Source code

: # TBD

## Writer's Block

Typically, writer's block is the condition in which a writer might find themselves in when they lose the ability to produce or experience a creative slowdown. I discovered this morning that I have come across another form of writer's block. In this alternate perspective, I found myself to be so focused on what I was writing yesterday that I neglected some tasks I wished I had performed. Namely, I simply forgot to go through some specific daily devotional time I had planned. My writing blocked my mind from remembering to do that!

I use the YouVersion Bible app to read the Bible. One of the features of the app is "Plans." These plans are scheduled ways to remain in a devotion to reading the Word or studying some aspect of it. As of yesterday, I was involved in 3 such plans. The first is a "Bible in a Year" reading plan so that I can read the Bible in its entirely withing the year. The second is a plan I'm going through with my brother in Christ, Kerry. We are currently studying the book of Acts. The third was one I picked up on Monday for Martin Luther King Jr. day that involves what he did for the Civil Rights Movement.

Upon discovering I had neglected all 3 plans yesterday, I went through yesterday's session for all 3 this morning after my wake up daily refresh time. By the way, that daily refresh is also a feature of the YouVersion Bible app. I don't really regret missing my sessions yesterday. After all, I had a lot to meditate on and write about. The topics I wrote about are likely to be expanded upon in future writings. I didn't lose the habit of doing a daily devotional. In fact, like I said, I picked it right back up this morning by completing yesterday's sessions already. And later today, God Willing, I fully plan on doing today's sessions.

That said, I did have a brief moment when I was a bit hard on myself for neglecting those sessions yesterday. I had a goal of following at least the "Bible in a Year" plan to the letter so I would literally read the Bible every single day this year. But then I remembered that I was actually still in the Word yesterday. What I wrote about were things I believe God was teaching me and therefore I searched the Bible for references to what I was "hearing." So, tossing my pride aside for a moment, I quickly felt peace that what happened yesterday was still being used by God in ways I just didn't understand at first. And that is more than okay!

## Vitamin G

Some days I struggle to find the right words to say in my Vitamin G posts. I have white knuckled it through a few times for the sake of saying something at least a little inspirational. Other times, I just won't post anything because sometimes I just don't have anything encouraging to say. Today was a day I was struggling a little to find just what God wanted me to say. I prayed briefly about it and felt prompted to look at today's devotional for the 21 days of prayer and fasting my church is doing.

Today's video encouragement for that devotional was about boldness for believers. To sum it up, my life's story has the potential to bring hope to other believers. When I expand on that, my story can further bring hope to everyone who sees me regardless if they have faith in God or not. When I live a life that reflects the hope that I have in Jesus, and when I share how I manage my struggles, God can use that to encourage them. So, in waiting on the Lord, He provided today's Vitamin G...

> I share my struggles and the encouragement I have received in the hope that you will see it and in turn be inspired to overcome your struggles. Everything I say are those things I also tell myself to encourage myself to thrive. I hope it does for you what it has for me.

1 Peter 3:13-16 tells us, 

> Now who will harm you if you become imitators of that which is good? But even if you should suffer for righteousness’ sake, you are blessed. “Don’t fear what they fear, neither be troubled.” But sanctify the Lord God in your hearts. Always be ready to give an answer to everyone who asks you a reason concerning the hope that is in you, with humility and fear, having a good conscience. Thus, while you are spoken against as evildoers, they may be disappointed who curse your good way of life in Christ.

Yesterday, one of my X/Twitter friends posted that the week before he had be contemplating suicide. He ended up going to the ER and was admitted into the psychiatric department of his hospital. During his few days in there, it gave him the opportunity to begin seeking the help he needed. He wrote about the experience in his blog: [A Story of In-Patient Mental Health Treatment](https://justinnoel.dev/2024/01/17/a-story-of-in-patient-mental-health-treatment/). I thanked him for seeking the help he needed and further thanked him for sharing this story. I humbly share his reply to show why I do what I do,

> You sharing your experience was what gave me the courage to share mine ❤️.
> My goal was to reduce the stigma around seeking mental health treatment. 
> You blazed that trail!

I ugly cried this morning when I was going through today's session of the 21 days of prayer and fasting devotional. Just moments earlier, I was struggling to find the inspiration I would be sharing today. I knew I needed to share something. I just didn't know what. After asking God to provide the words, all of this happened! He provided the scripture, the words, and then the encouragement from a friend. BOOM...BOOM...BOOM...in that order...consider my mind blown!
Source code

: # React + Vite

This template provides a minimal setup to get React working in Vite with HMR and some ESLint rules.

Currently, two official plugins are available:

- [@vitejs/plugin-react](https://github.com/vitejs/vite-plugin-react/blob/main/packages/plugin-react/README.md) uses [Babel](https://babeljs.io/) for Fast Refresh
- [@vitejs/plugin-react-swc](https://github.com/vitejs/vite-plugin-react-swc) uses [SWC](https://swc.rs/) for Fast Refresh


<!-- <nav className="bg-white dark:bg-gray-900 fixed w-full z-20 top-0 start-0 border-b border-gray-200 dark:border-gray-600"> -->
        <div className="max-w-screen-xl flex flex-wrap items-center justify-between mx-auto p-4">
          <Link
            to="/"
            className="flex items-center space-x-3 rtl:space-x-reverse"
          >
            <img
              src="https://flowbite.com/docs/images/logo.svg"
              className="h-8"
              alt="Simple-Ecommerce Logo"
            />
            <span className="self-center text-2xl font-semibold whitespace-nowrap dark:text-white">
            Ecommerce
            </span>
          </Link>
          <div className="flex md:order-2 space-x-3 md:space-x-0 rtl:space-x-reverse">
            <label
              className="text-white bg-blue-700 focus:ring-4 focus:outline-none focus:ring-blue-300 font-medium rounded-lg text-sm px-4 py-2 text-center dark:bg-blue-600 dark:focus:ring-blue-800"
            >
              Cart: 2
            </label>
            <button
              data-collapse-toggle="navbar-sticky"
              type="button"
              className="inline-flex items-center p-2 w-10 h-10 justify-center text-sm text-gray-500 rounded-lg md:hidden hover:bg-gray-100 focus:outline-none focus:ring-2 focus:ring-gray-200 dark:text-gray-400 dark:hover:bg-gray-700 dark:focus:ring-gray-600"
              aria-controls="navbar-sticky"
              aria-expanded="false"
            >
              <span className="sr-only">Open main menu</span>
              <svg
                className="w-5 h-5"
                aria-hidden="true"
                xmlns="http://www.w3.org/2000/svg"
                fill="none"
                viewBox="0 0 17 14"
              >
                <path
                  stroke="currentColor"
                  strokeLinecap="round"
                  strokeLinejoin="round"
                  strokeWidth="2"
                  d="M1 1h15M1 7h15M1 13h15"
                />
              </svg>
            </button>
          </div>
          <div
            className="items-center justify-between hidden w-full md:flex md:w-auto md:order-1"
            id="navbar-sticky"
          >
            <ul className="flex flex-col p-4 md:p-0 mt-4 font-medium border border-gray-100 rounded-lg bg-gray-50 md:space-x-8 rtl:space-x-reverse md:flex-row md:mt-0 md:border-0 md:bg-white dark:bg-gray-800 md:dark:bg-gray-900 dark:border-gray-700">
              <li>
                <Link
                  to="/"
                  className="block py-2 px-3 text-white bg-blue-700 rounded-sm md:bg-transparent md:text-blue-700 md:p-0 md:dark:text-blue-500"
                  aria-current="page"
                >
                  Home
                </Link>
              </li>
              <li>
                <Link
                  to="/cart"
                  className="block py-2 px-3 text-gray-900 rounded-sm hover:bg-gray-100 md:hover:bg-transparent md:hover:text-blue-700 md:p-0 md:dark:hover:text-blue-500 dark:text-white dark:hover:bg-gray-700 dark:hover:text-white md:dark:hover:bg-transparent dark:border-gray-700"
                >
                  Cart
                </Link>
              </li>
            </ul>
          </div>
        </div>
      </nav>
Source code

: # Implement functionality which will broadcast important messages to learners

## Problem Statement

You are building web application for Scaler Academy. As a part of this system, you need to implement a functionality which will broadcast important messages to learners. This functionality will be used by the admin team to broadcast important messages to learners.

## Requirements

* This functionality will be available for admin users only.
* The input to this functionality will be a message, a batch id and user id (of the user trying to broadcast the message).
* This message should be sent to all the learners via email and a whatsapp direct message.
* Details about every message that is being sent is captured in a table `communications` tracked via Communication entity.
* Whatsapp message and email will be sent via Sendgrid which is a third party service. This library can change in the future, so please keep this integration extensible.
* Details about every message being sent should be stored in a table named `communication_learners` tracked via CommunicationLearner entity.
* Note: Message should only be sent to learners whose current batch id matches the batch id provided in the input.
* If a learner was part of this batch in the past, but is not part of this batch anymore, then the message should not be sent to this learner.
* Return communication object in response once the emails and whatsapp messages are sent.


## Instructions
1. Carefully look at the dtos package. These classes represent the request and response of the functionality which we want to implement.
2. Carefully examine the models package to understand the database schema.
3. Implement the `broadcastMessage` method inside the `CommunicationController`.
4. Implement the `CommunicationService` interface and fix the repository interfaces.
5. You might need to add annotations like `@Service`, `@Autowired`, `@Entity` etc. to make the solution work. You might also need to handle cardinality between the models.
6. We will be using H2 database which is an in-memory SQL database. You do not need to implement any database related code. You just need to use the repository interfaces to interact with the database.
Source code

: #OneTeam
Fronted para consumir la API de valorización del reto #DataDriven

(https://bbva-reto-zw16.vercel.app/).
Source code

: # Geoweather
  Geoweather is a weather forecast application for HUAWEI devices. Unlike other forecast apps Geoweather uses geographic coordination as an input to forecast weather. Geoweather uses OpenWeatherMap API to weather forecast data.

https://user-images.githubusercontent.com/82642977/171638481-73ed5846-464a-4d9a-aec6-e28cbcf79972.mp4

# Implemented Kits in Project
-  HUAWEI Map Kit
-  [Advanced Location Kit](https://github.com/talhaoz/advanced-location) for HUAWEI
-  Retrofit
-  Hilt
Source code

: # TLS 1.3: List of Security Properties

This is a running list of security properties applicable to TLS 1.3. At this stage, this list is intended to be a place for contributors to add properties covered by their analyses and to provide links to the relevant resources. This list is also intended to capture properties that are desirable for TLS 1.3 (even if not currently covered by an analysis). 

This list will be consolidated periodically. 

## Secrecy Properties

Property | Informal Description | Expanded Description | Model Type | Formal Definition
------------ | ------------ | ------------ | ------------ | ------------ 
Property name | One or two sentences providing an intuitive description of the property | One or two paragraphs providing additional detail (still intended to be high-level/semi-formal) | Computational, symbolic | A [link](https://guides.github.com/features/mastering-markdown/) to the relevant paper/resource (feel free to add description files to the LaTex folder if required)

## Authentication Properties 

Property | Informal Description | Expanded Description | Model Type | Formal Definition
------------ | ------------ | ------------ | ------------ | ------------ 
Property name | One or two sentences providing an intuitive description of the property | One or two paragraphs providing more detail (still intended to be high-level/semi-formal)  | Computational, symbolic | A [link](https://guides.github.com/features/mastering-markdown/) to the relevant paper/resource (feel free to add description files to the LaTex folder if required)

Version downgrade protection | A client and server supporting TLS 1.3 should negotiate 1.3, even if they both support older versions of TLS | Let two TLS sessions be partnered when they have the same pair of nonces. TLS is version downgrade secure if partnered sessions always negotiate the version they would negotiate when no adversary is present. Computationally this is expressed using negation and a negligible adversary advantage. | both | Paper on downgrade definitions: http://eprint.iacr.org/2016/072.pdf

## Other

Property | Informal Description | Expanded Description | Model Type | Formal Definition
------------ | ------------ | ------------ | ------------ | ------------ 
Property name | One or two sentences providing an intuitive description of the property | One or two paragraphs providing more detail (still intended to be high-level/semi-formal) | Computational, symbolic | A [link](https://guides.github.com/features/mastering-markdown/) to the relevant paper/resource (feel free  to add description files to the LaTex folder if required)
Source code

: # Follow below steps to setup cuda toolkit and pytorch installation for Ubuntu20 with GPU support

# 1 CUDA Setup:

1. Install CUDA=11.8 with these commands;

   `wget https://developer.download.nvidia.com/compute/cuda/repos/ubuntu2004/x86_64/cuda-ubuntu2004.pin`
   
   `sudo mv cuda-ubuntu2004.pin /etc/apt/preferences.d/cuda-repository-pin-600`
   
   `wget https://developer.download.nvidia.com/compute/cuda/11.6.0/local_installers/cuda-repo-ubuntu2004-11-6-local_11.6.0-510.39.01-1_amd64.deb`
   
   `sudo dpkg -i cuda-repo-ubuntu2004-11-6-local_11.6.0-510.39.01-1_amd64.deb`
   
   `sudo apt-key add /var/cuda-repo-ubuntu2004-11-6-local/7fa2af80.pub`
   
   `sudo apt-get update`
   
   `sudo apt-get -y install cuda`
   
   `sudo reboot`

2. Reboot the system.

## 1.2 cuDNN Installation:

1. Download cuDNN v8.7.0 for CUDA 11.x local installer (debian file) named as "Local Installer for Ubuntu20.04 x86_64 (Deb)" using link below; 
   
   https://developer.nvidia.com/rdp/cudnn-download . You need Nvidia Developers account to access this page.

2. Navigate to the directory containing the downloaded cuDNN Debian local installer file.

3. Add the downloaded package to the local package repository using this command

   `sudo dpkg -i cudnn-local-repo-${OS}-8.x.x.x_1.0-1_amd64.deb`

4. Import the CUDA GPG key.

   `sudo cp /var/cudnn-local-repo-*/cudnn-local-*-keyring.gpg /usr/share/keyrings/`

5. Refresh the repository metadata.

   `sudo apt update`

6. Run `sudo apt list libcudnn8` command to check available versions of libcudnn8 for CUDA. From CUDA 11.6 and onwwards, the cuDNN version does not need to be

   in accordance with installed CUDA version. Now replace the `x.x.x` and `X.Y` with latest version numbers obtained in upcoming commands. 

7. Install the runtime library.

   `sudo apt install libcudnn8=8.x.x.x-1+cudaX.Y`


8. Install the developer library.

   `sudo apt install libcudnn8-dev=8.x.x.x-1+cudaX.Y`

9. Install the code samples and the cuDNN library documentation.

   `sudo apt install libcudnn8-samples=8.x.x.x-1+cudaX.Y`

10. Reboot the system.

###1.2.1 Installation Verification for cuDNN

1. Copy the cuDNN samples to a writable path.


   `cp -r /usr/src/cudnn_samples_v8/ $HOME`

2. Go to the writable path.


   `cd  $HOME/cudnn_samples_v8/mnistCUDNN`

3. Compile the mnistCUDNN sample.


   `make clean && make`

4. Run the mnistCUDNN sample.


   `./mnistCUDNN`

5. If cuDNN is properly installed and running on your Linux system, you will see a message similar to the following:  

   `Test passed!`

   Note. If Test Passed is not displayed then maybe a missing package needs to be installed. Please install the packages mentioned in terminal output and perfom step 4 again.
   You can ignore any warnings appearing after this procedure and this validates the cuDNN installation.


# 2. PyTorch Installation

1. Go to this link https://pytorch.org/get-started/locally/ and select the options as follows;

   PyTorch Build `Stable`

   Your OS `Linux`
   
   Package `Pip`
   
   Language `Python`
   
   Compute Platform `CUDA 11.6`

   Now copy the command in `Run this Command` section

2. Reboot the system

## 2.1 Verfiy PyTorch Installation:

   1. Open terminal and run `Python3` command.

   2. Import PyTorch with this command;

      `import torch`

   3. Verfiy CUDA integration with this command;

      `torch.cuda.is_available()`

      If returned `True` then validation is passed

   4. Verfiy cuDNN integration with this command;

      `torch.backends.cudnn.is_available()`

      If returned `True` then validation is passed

........

> [Task requirements] Every line with "running" in it should be copied from the entries above.

> [Output of the task]
This is a running list of security properties applicable to TLS 1.3. At this stage, this list is intended to be a place for contributors to add properties covered by their analyses and to provide links to the relevant resources. This list is also intended to capture properties that are desirable for TLS 1.3 (even if not currently covered by an analysis). 
5. If cuDNN is properly installed and running on your Linux system, you will see a message similar to the following:  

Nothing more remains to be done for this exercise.